Task details
Please reproduce the data exactly, excluding any pictures it contains.

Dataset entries

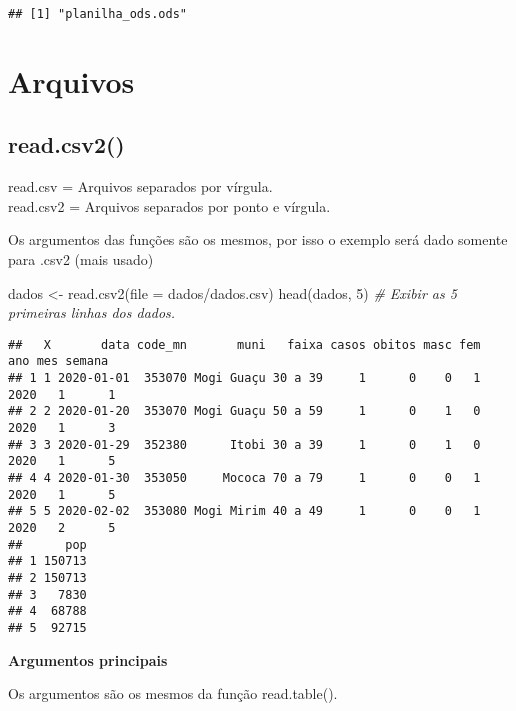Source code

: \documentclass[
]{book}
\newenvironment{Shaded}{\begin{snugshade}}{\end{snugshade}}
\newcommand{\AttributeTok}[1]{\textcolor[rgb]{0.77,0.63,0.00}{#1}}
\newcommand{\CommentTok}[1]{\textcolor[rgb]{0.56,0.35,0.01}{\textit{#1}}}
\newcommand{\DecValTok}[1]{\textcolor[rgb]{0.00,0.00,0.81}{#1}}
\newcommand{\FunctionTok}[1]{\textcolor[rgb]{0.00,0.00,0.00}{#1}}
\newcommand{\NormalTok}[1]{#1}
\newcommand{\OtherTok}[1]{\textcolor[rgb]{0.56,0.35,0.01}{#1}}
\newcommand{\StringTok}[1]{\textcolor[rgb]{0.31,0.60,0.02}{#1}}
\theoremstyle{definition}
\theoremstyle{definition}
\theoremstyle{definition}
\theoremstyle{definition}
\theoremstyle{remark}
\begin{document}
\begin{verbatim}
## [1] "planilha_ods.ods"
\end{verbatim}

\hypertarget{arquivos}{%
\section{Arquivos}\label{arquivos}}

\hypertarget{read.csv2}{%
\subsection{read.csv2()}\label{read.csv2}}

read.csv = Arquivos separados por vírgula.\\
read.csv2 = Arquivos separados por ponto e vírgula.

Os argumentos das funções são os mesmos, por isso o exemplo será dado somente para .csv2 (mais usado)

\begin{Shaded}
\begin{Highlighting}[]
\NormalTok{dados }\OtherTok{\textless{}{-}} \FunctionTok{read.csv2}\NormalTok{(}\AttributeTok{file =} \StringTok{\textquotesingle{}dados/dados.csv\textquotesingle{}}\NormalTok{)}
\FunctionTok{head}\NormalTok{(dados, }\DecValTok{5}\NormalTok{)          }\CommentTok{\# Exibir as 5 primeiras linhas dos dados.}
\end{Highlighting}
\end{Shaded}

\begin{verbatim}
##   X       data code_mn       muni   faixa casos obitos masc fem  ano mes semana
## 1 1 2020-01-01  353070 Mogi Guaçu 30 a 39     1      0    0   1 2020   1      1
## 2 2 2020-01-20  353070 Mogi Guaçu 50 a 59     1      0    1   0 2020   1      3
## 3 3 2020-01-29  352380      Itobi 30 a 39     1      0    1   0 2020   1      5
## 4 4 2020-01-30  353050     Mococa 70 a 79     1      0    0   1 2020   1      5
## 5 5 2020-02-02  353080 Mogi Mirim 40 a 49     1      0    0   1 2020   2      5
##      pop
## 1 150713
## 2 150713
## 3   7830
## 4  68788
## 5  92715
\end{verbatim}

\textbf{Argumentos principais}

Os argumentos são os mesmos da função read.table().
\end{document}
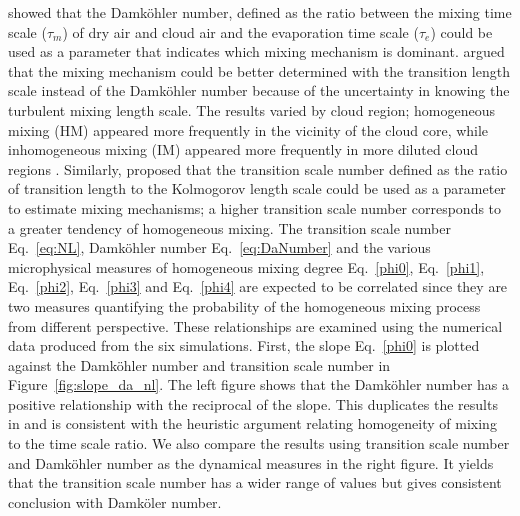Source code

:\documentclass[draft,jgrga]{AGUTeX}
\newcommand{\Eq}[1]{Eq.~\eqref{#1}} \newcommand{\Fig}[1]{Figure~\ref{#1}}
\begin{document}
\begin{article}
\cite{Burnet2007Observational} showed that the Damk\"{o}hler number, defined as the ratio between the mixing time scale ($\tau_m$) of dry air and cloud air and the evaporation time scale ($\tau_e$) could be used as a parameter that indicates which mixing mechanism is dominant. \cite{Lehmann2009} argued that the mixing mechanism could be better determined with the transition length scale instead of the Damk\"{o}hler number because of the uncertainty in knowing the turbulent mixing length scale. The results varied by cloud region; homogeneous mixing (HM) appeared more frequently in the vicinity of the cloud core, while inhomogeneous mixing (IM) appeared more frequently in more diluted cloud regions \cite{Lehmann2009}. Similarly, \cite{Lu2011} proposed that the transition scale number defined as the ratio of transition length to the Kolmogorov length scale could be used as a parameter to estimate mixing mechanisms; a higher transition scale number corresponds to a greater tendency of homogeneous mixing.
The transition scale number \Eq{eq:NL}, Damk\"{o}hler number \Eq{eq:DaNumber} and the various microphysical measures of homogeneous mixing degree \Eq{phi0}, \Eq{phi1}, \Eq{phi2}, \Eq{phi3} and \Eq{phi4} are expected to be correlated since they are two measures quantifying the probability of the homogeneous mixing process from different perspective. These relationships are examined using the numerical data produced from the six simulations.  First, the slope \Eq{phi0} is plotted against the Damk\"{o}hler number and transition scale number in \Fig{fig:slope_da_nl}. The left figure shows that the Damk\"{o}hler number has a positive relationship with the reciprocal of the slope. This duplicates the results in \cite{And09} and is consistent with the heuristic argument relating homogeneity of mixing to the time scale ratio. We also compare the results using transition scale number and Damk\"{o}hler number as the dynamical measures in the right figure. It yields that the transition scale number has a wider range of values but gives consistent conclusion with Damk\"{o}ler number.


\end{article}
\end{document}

Answer to the problem
Source code

: \documentclass[
]{book}
\newenvironment{Shaded}{\begin{snugshade}}{\end{snugshade}}
\newcommand{\AttributeTok}[1]{\textcolor[rgb]{0.77,0.63,0.00}{#1}}
\newcommand{\CommentTok}[1]{\textcolor[rgb]{0.56,0.35,0.01}{\textit{#1}}}
\newcommand{\DecValTok}[1]{\textcolor[rgb]{0.00,0.00,0.81}{#1}}
\newcommand{\FunctionTok}[1]{\textcolor[rgb]{0.00,0.00,0.00}{#1}}
\newcommand{\NormalTok}[1]{#1}
\newcommand{\OtherTok}[1]{\textcolor[rgb]{0.56,0.35,0.01}{#1}}
\newcommand{\StringTok}[1]{\textcolor[rgb]{0.31,0.60,0.02}{#1}}
\theoremstyle{definition}
\theoremstyle{definition}
\theoremstyle{definition}
\theoremstyle{definition}
\theoremstyle{remark}
\begin{document}
\begin{verbatim}
## [1] "planilha_ods.ods"
\end{verbatim}

\hypertarget{arquivos}{%
\section{Arquivos}\label{arquivos}}

\hypertarget{read.csv2}{%
\subsection{read.csv2()}\label{read.csv2}}

read.csv = Arquivos separados por vírgula.\\
read.csv2 = Arquivos separados por ponto e vírgula.

Os argumentos das funções são os mesmos, por isso o exemplo será dado somente para .csv2 (mais usado)

\begin{Shaded}
\begin{Highlighting}[]
\NormalTok{dados }\OtherTok{\textless{}{-}} \FunctionTok{read.csv2}\NormalTok{(}\AttributeTok{file =} \StringTok{\textquotesingle{}dados/dados.csv\textquotesingle{}}\NormalTok{)}
\FunctionTok{head}\NormalTok{(dados, }\DecValTok{5}\NormalTok{)          }\CommentTok{\# Exibir as 5 primeiras linhas dos dados.}
\end{Highlighting}
\end{Shaded}

\begin{verbatim}
##   X       data code_mn       muni   faixa casos obitos masc fem  ano mes semana
## 1 1 2020-01-01  353070 Mogi Guaçu 30 a 39     1      0    0   1 2020   1      1
## 2 2 2020-01-20  353070 Mogi Guaçu 50 a 59     1      0    1   0 2020   1      3
## 3 3 2020-01-29  352380      Itobi 30 a 39     1      0    1   0 2020   1      5
## 4 4 2020-01-30  353050     Mococa 70 a 79     1      0    0   1 2020   1      5
## 5 5 2020-02-02  353080 Mogi Mirim 40 a 49     1      0    0   1 2020   2      5
##      pop
## 1 150713
## 2 150713
## 3   7830
## 4  68788
## 5  92715
\end{verbatim}

\textbf{Argumentos principais}

Os argumentos são os mesmos da função read.table().
\end{document}
Source code

:\documentclass[draft,jgrga]{AGUTeX}
\newcommand{\Eq}[1]{Eq.~\eqref{#1}} \newcommand{\Fig}[1]{Figure~\ref{#1}}
\begin{document}
\begin{article}
\cite{Burnet2007Observational} showed that the Damk\"{o}hler number, defined as the ratio between the mixing time scale ($\tau_m$) of dry air and cloud air and the evaporation time scale ($\tau_e$) could be used as a parameter that indicates which mixing mechanism is dominant. \cite{Lehmann2009} argued that the mixing mechanism could be better determined with the transition length scale instead of the Damk\"{o}hler number because of the uncertainty in knowing the turbulent mixing length scale. The results varied by cloud region; homogeneous mixing (HM) appeared more frequently in the vicinity of the cloud core, while inhomogeneous mixing (IM) appeared more frequently in more diluted cloud regions \cite{Lehmann2009}. Similarly, \cite{Lu2011} proposed that the transition scale number defined as the ratio of transition length to the Kolmogorov length scale could be used as a parameter to estimate mixing mechanisms; a higher transition scale number corresponds to a greater tendency of homogeneous mixing.
The transition scale number \Eq{eq:NL}, Damk\"{o}hler number \Eq{eq:DaNumber} and the various microphysical measures of homogeneous mixing degree \Eq{phi0}, \Eq{phi1}, \Eq{phi2}, \Eq{phi3} and \Eq{phi4} are expected to be correlated since they are two measures quantifying the probability of the homogeneous mixing process from different perspective. These relationships are examined using the numerical data produced from the six simulations.  First, the slope \Eq{phi0} is plotted against the Damk\"{o}hler number and transition scale number in \Fig{fig:slope_da_nl}. The left figure shows that the Damk\"{o}hler number has a positive relationship with the reciprocal of the slope. This duplicates the results in \cite{And09} and is consistent with the heuristic argument relating homogeneity of mixing to the time scale ratio. We also compare the results using transition scale number and Damk\"{o}hler number as the dynamical measures in the right figure. It yields that the transition scale number has a wider range of values but gives consistent conclusion with Damk\"{o}ler number.


\end{article}
\end{document}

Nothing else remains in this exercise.